WORK TO BE COMPLETED:
Whenever a line in the entries below contains "script", copy that line.

Dataset entries:
*** Begin section ***
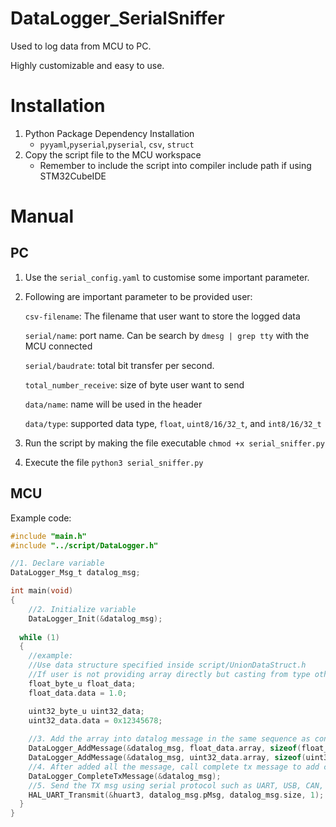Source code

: # DataLogger_SerialSniffer

Used to log data from MCU to PC. 

Highly customizable and easy to use.

# Installation

1. Python Package Dependency Installation
    - `pyyaml`,`pyserial`,`pyserial`, `csv`, `struct`
2. Copy the script file to the MCU workspace
    - Remember to include the script into compiler include path if using STM32CubeIDE

# Manual

## PC

1. Use the `serial_config.yaml` to customise some important parameter.
2. Following are important parameter to be provided user:
    
    `csv-filename`: The filename that user want to store the logged data
    
    `serial/name`: port name. Can be search by `dmesg | grep tty` with the MCU connected
    
    `serial/baudrate`: total bit transfer per second.
    
    `total_number_receive`: size of byte user want to send
    
    `data/name`: name will be used in the header
    
    `data/type`: supported data type, `float`, `uint8/16/32_t`, and `int8/16/32_t`
3. Run the script by making the file executable `chmod +x serial_sniffer.py`
4. Execute the file `python3 serial_sniffer.py`
    

## MCU

Example code:

```c
#include "main.h"
#include "../script/DataLogger.h"

//1. Declare variable
DataLogger_Msg_t datalog_msg;

int main(void)
{
	//2. Initialize variable
	DataLogger_Init(&datalog_msg);
 
  while (1)
  {
	//example:
	//Use data structure specified inside script/UnionDataStruct.h
	//If user is not providing array directly but casting from type other than uint8_t
	float_byte_u float_data;
	float_data.data = 1.0;

	uint32_byte_u uint32_data;
	uint32_data.data = 0x12345678;
		
	//3. Add the array into datalog message in the same sequence as config.yaml
	DataLogger_AddMessage(&datalog_msg, float_data.array, sizeof(float_data.array));
	DataLogger_AddMessage(&datalog_msg, uint32_data.array, sizeof(uint32_data.array));
	//4. After added all the message, call complete tx message to add check to ensure data integrity
	DataLogger_CompleteTxMessage(&datalog_msg);
	//5. Send the TX msg using serial protocol such as UART, USB, CAN, etc
	HAL_UART_Transmit(&huart3, datalog_msg.pMsg, datalog_msg.size, 1);
  }
}

```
*** End section ***
PROBLEM SOLUTION:
2. Copy the script file to the MCU workspace
    - Remember to include the script into compiler include path if using STM32CubeIDE
3. Run the script by making the file executable `chmod +x serial_sniffer.py`
#include "../script/DataLogger.h"
	//Use data structure specified inside script/UnionDataStruct.h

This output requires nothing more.